Nationalisée en 1945, la banque ne s’investit plus directement dans la gestion du club. Cependant, nombre de ses salariés en restent membres et entretiennent cette passion. En 1984, le Groupe organise avec le CASG le challenge Jean-Bouin-Trophée Société Générale, disputé par les deux formations éliminées en demi-finale du championnat de France. En tant que partenaire du « Village XV de France », il participe à des opérations de relations publiques à l’occasion du Tournoi des cinq nations. C’est donc naturellement qu’en 1987, à l’heure de sa privatisation, la Société Générale intensifie son engagement dans le monde de l’ovalie en devenant l’un des premiers partenaires officiels de la Fédération française de rugby. Dans un contexte de concurrence accrue et de mondialisation de l’économie, le rugby est choisi pour incarner les valeurs de l’entreprise, celles d’une banque internationale, solide, compétente et compétitive. En la matière, le sponsoring suit trois axes majeurs : la poursuite d’opérations visant à promouvoir la pratique rugbystique (« 10 000 ballons pour les écoles »), la présence visuelle de la marque Société Générale sur le terrain ou à la télévision (protège-poteaux publicitaires, billetterie, récompense du « Talent d’or » créée dès 1988, etc.) pour accompagner la stratégie commerciale et de marketing, et enfin la mise en avant des valeurs communes entre le monde du rugby et la Société Générale (esprit d’équipe, éthique, anticipation, innovation, rigueur et performance).

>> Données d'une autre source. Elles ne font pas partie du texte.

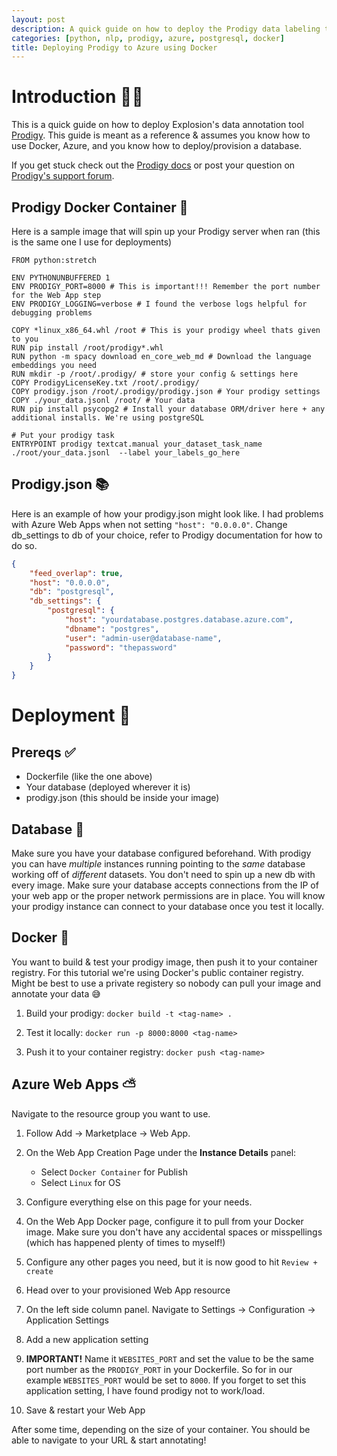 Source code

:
 ```yaml
---
layout: post
description: A quick guide on how to deploy the Prodigy data labeling tool to Azure Web Apps using Docker
categories: [python, nlp, prodigy, azure, postgresql, docker]
title: Deploying Prodigy to Azure using Docker
---
```

# Introduction 👋🏽
This is a quick guide on how to deploy Explosion's data annotation tool [Prodigy](https://prodi.gy/). This guide is meant as a reference & assumes you know how to use Docker, Azure, and you know how to deploy/provision a database. 

If you get stuck check out the [Prodigy docs](https://prodi.gy/docs) or post your question on [Prodigy's support forum](https://support.prodi.gy/).


## Prodigy Docker Container 🐳
Here is a sample image that will spin up your Prodigy server when ran (this is the same one I use for deployments)
```docker
FROM python:stretch

ENV PYTHONUNBUFFERED 1
ENV PRODIGY_PORT=8000 # This is important!!! Remember the port number for the Web App step
ENV PRODIGY_LOGGING=verbose # I found the verbose logs helpful for debugging problems 

COPY *linux_x86_64.whl /root # This is your prodigy wheel thats given to you
RUN pip install /root/prodigy*.whl 
RUN python -m spacy download en_core_web_md # Download the language embeddings you need
RUN mkdir -p /root/.prodigy/ # store your config & settings here
COPY ProdigyLicenseKey.txt /root/.prodigy/
COPY prodigy.json /root/.prodigy/prodigy.json # Your prodigy settings
COPY ./your_data.jsonl /root/ # Your data
RUN pip install psycopg2 # Install your database ORM/driver here + any additional installs. We're using postgreSQL 

# Put your prodigy task
ENTRYPOINT prodigy textcat.manual your_dataset_task_name ./root/your_data.jsonl  --label your_labels_go_here
```

## Prodigy.json 📚
Here is an example of how your prodigy.json might look like. I had problems with Azure Web Apps when not setting `"host": "0.0.0.0"`. Change db_settings to db of your choice, refer to Prodigy documentation for how to do so. 

```json
{
    "feed_overlap": true,
    "host": "0.0.0.0",
    "db": "postgresql",
    "db_settings": {
        "postgresql": {
            "host": "yourdatabase.postgres.database.azure.com",
            "dbname": "postgres",
            "user": "admin-user@database-name",
            "password": "thepassword"
        }
    }
}
```

# Deployment 🚀


## Prereqs ✅
- Dockerfile (like the one above)
- Your database (deployed wherever it is)
- prodigy.json (this should be inside your image)

## Database 📁
Make sure you have your database configured beforehand. With prodigy you can have *multiple* instances running pointing to the *same* database working off of *different* datasets. You don't need to spin up a new db with every image. Make sure your database accepts connections from the IP of your web app or the proper network permissions are in place. You will know your prodigy instance can connect to your database once you test it locally. 

## Docker 🐋
You want to build & test your prodigy image, then push it to your container registry. For this tutorial we're using Docker's public container registry. Might be best to use a private registery so nobody can pull your image and annotate your data 😅

1. Build your prodigy: `docker build -t <tag-name> .`

2. Test it locally: `docker run -p 8000:8000 <tag-name>`

3. Push it to your container registry: `docker push <tag-name>`

## Azure Web Apps ⛅
Navigate to the resource group you want to use.

1. Follow Add -> Marketplace -> Web App.

2. On the Web App Creation Page under the **Instance Details** panel:
    - Select `Docker Container` for Publish
    - Select `Linux` for OS

3. Configure everything else on this page for your needs.

4. On the Web App Docker page, configure it to pull from your Docker image. Make sure you don't have any accidental spaces or misspellings (which has happened plenty of times to myself!)

5. Configure any other pages you need, but it is now good to hit `Review + create`

6. Head over to your provisioned Web App resource

7. On the left side column panel. Navigate to Settings -> Configuration -> Application Settings

8. Add a new application setting

9. **IMPORTANT!** Name it `WEBSITES_PORT` and set the value to be the same port number as the `PRODIGY_PORT` in your Dockerfile. So for in our example `WEBSITES_PORT` would be set to `8000`. If you forget to set this application setting, I have found prodigy not to work/load. 

10. Save & restart your Web App

After some time, depending on the size of your container. You should be able to navigate to your URL & start annotating!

En 1991, l’horizon du sponsoring s’élargit lorsque le Groupe devient parrain officiel de la Coupe du monde de rugby. La banque aime à rappeler que des internationaux, comme l’arrière irlandais Jim Staples et l’Australien Nick Farr Jones à Londres, le Parisien Fabien Galthié ou plus récemment le demi de mêlée toulousain Jérôme Cazalbou, font également partie de ses collaborateurs. Quatre ans plus tard, la Société Générale est encore aux avant-postes au moment du passage au professionnalisme. Elle renforce ses liens avec ce sport en pleine mutation en signant un accord avec la Ligue nationale de rugby (LNR), au sein de laquelle évolue, depuis la saison 2005-2006, le fameux Top 14. C’est à ce titre qu’elle parraine notamment le Trophée des Essais qui récompense les clubs les plus offensifs de la saison et la plus belle réalisation de l’année.

Depuis le succès retentissant de la Coupe du monde de rugby organisée en France en 2007, le soutien au rugby ne se dément pas, loin s’en faut. La Société Générale est partenaire de plus de 23 comités régionaux de la FFR et de 400 clubs amateurs à travers l’Hexagone, mais aussi de nombreuses fédérations :  Allemagne, Chine, Luxembourg,  Madagascar…,. Fidèle à sa tradition d’innovation, elle soutient dès 2001 le rugby à VII, appelé à devenir sport olympique à Rio de Janeiro en 2016, et dont elle est le sponsor attitré du championnat de France des moins de 17 ans, et plus récemment, du « Société Générale Sevens », véritable championnat de France étudiants. La preuve, s’il en est, que la banque rouge et noir a définitivement associé son nom à un sport de plus en plus populaire.